§ Problem: Output the entries below word for word, stopping once the line containing "6519651A651B651C651D651E651F6520" is done, and omit each picture.

§ Supplied information:
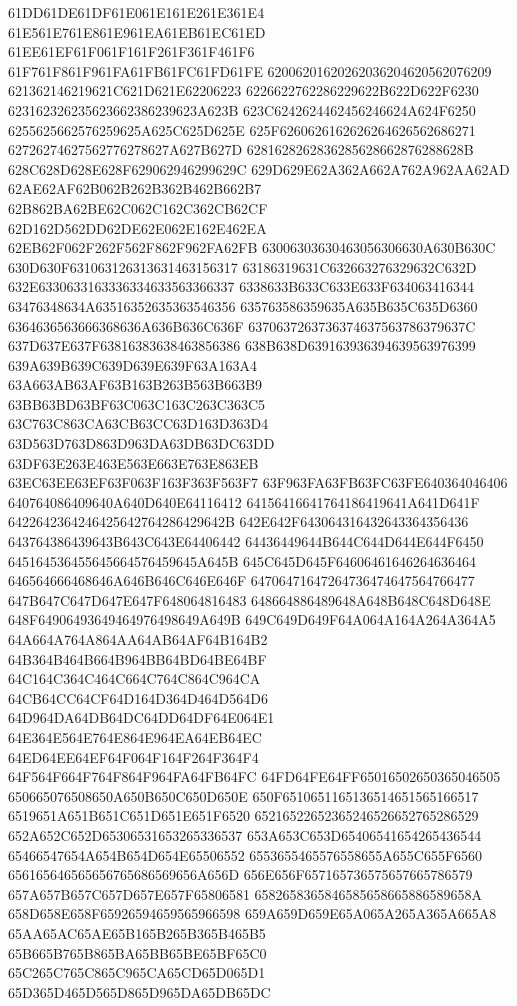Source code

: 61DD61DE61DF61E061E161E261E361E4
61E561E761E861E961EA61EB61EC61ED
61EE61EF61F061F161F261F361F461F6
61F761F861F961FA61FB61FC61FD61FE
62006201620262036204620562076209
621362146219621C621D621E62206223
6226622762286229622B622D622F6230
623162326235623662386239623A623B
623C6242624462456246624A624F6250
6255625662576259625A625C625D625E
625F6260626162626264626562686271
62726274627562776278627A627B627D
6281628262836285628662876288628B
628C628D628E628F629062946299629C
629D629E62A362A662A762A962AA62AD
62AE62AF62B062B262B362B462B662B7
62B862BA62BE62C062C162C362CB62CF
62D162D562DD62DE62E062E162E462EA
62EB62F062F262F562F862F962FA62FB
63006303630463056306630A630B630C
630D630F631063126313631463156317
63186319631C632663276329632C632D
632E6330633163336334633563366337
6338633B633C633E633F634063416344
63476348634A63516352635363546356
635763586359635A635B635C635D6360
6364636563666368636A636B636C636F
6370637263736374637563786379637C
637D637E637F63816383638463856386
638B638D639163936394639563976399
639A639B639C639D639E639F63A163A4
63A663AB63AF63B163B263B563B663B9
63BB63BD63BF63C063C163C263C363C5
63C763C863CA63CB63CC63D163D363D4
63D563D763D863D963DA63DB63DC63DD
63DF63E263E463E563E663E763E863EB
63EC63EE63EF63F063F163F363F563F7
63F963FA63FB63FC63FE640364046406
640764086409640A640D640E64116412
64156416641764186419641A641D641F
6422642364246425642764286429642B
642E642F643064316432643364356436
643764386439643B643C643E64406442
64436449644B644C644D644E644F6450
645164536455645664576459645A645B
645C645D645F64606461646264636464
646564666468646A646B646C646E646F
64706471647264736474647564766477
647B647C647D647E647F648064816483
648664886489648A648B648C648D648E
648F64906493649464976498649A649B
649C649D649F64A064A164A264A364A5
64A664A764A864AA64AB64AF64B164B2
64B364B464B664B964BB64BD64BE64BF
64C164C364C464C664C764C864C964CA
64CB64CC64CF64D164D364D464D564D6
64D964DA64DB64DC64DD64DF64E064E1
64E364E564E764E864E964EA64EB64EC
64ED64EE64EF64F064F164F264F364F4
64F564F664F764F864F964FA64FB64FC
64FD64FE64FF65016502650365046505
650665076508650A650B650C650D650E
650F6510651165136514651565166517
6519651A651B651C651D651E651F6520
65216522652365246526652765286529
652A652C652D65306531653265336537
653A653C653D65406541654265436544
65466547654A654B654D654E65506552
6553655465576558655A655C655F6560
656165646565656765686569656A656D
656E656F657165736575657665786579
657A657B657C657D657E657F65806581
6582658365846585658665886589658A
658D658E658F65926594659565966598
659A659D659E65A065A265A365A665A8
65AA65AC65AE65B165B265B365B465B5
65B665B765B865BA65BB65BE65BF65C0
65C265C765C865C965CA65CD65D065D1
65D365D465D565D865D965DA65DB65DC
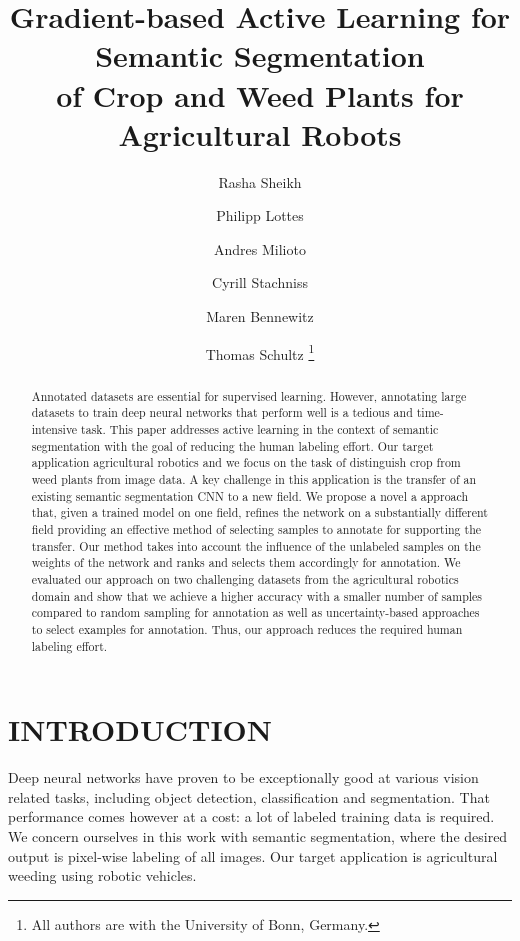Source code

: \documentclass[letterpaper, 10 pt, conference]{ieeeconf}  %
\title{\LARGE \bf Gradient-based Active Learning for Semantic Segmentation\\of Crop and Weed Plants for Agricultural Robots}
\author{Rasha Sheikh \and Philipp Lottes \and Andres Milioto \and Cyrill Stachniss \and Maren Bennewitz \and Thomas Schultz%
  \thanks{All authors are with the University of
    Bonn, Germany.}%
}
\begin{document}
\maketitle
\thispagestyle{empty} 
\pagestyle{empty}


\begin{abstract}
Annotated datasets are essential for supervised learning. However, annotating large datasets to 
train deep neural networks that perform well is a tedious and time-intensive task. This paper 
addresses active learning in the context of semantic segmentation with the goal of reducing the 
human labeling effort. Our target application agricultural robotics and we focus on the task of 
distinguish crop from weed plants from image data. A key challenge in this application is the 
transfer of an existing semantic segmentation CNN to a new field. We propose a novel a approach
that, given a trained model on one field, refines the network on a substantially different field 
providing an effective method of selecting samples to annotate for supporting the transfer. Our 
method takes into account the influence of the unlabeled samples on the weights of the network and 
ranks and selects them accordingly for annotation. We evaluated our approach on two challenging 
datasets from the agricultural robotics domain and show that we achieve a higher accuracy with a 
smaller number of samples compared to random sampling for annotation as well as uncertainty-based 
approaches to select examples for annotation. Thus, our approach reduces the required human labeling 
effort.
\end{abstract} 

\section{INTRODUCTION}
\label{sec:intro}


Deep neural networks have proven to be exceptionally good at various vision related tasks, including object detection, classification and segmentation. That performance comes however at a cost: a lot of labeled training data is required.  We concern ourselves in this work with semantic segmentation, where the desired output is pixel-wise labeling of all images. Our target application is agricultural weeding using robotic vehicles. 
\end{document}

§ Answer for the task:
Source code

: 61DD61DE61DF61E061E161E261E361E4
61E561E761E861E961EA61EB61EC61ED
61EE61EF61F061F161F261F361F461F6
61F761F861F961FA61FB61FC61FD61FE
62006201620262036204620562076209
621362146219621C621D621E62206223
6226622762286229622B622D622F6230
623162326235623662386239623A623B
623C6242624462456246624A624F6250
6255625662576259625A625C625D625E
625F6260626162626264626562686271
62726274627562776278627A627B627D
6281628262836285628662876288628B
628C628D628E628F629062946299629C
629D629E62A362A662A762A962AA62AD
62AE62AF62B062B262B362B462B662B7
62B862BA62BE62C062C162C362CB62CF
62D162D562DD62DE62E062E162E462EA
62EB62F062F262F562F862F962FA62FB
63006303630463056306630A630B630C
630D630F631063126313631463156317
63186319631C632663276329632C632D
632E6330633163336334633563366337
6338633B633C633E633F634063416344
63476348634A63516352635363546356
635763586359635A635B635C635D6360
6364636563666368636A636B636C636F
6370637263736374637563786379637C
637D637E637F63816383638463856386
638B638D639163936394639563976399
639A639B639C639D639E639F63A163A4
63A663AB63AF63B163B263B563B663B9
63BB63BD63BF63C063C163C263C363C5
63C763C863CA63CB63CC63D163D363D4
63D563D763D863D963DA63DB63DC63DD
63DF63E263E463E563E663E763E863EB
63EC63EE63EF63F063F163F363F563F7
63F963FA63FB63FC63FE640364046406
640764086409640A640D640E64116412
64156416641764186419641A641D641F
6422642364246425642764286429642B
642E642F643064316432643364356436
643764386439643B643C643E64406442
64436449644B644C644D644E644F6450
645164536455645664576459645A645B
645C645D645F64606461646264636464
646564666468646A646B646C646E646F
64706471647264736474647564766477
647B647C647D647E647F648064816483
648664886489648A648B648C648D648E
648F64906493649464976498649A649B
649C649D649F64A064A164A264A364A5
64A664A764A864AA64AB64AF64B164B2
64B364B464B664B964BB64BD64BE64BF
64C164C364C464C664C764C864C964CA
64CB64CC64CF64D164D364D464D564D6
64D964DA64DB64DC64DD64DF64E064E1
64E364E564E764E864E964EA64EB64EC
64ED64EE64EF64F064F164F264F364F4
64F564F664F764F864F964FA64FB64FC
64FD64FE64FF65016502650365046505
650665076508650A650B650C650D650E
650F6510651165136514651565166517
6519651A651B651C651D651E651F6520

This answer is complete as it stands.